После обеда бывал тягостный урок еврейского языка, тягостный потому, что в явный вред себе твердо держались принципа – числом поболее, ценою подешевле, и то только во второй его части. Когда позже отец принялся за перестройку дома, обошедшуюся в несколько десятков тысяч рублей, разработка плана была поручена доморощенному архитектору, и из-за экономии в 200–300 рублей обезображен был дом и уменьшена его доходность. При поступлении в гимназию старшему брату – учение давалось ему туго – пришлось взять репетитора и приглашен был сын одного из жильцов, взрослый гимназист третьего класса, которому платили 4 рубля в месяц, притом не непосредственно, а предоставляя удерживать из неаккуратно вносимой квартирной платы. Репетитор завел тетрадку, в которой выставлял брату отметки, и, к великому соблазну, я видел написанное им слово: «поведение» – у него не хватило смелости допустить, что среди трех звуков «е» ни один не пишется через «ять». Таков примерно был и учитель еврейского языка, и очарование Библии, равно, впрочем, как и древних классиков, я познал уже только в зрелом возрасте, собственными тяжелыми усилиями продираясь сквозь внушенное жалкими невеждами молодецкое отношение к величайшим творениям человеческого гения.

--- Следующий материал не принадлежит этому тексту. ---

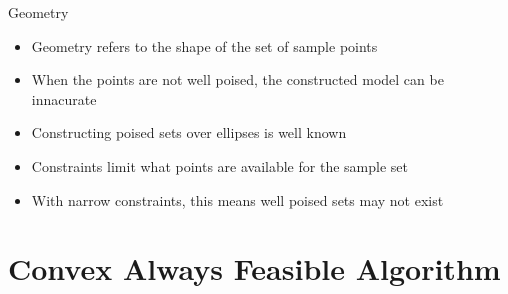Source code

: \documentclass{beamer}
\begin{document}
\begin{frame}{Geometry}
    \begin{itemize}
        \item<1, 2, 3> Geometry refers to the shape of the set of sample points
        \item<1, 2, 3> When the points are not well poised, the constructed model can be innacurate \\
        \item<3> Constructing poised sets over ellipses is well known
        \item<3> Constraints limit what points are available for the sample set
        \item<3> With narrow constraints, this means well poised sets may not exist
    \end{itemize}
\end{frame}





\section{Convex Always Feasible Algorithm}
\end{document}
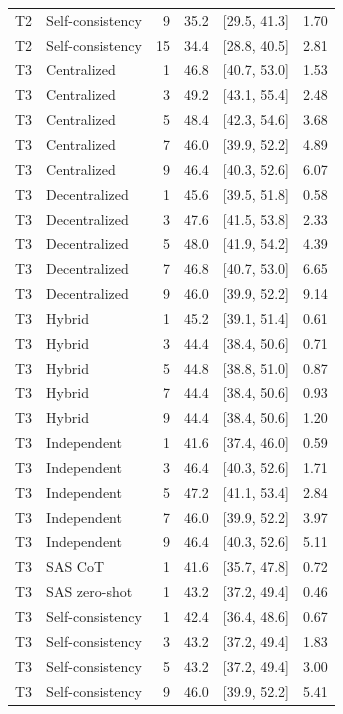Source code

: \begin{tabular}{@{}llrrrr@{}}
T2 & Self-consistency & 9 & 35.2 & [29.5, 41.3] & 1.70 \\
T2 & Self-consistency & 15 & 34.4 & [28.8, 40.5] & 2.81 \\
T3 & Centralized & 1 & 46.8 & [40.7, 53.0] & 1.53 \\
T3 & Centralized & 3 & 49.2 & [43.1, 55.4] & 2.48 \\
T3 & Centralized & 5 & 48.4 & [42.3, 54.6] & 3.68 \\
T3 & Centralized & 7 & 46.0 & [39.9, 52.2] & 4.89 \\
T3 & Centralized & 9 & 46.4 & [40.3, 52.6] & 6.07 \\
T3 & Decentralized & 1 & 45.6 & [39.5, 51.8] & 0.58 \\
T3 & Decentralized & 3 & 47.6 & [41.5, 53.8] & 2.33 \\
T3 & Decentralized & 5 & 48.0 & [41.9, 54.2] & 4.39 \\
T3 & Decentralized & 7 & 46.8 & [40.7, 53.0] & 6.65 \\
T3 & Decentralized & 9 & 46.0 & [39.9, 52.2] & 9.14 \\
T3 & Hybrid & 1 & 45.2 & [39.1, 51.4] & 0.61 \\
T3 & Hybrid & 3 & 44.4 & [38.4, 50.6] & 0.71 \\
T3 & Hybrid & 5 & 44.8 & [38.8, 51.0] & 0.87 \\
T3 & Hybrid & 7 & 44.4 & [38.4, 50.6] & 0.93 \\
T3 & Hybrid & 9 & 44.4 & [38.4, 50.6] & 1.20 \\
T3 & Independent & 1 & 41.6 & [37.4, 46.0] & 0.59 \\
T3 & Independent & 3 & 46.4 & [40.3, 52.6] & 1.71 \\
T3 & Independent & 5 & 47.2 & [41.1, 53.4] & 2.84 \\
T3 & Independent & 7 & 46.0 & [39.9, 52.2] & 3.97 \\
T3 & Independent & 9 & 46.4 & [40.3, 52.6] & 5.11 \\
T3 & SAS CoT & 1 & 41.6 & [35.7, 47.8] & 0.72 \\
T3 & SAS zero-shot & 1 & 43.2 & [37.2, 49.4] & 0.46 \\
T3 & Self-consistency & 1 & 42.4 & [36.4, 48.6] & 0.67 \\
T3 & Self-consistency & 3 & 43.2 & [37.2, 49.4] & 1.83 \\
T3 & Self-consistency & 5 & 43.2 & [37.2, 49.4] & 3.00 \\
T3 & Self-consistency & 9 & 46.0 & [39.9, 52.2] & 5.41 \\

\end{tabular}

У сестры в это время бывал урок музыки на рояле, а позже и пения. Музыка вызывала всегда особые сладостно-волнующие ощущения; с неослабевающим наслаждением я всегда слушал и гаммы, и экзерсисы, и сольфеджио, и страстно сестре завидовал, но обучение мальчиков музыке считалось по меньшей мере неуместным: другое дело – девицы. Предлагая невесту, сваха не преминет на одном из первых мест упомянуть об умении играть на рояле, это крупный козырь, а мальчикам оно ни к чему.
После окончания урока мы все сбегаемся к матери – отца, как обычно, опять нет дома, и можно шумно выражать свое настроение – мы уверены, что у нее припрятаны какие-нибудь лакомства, в особенности тающие во рту пирожки – птифур из замечательных французских кондитерских, мать отнекивается, но на наши ласки быстро сдается, мы вместе уплетаем, и так до старости я и остался сластеной.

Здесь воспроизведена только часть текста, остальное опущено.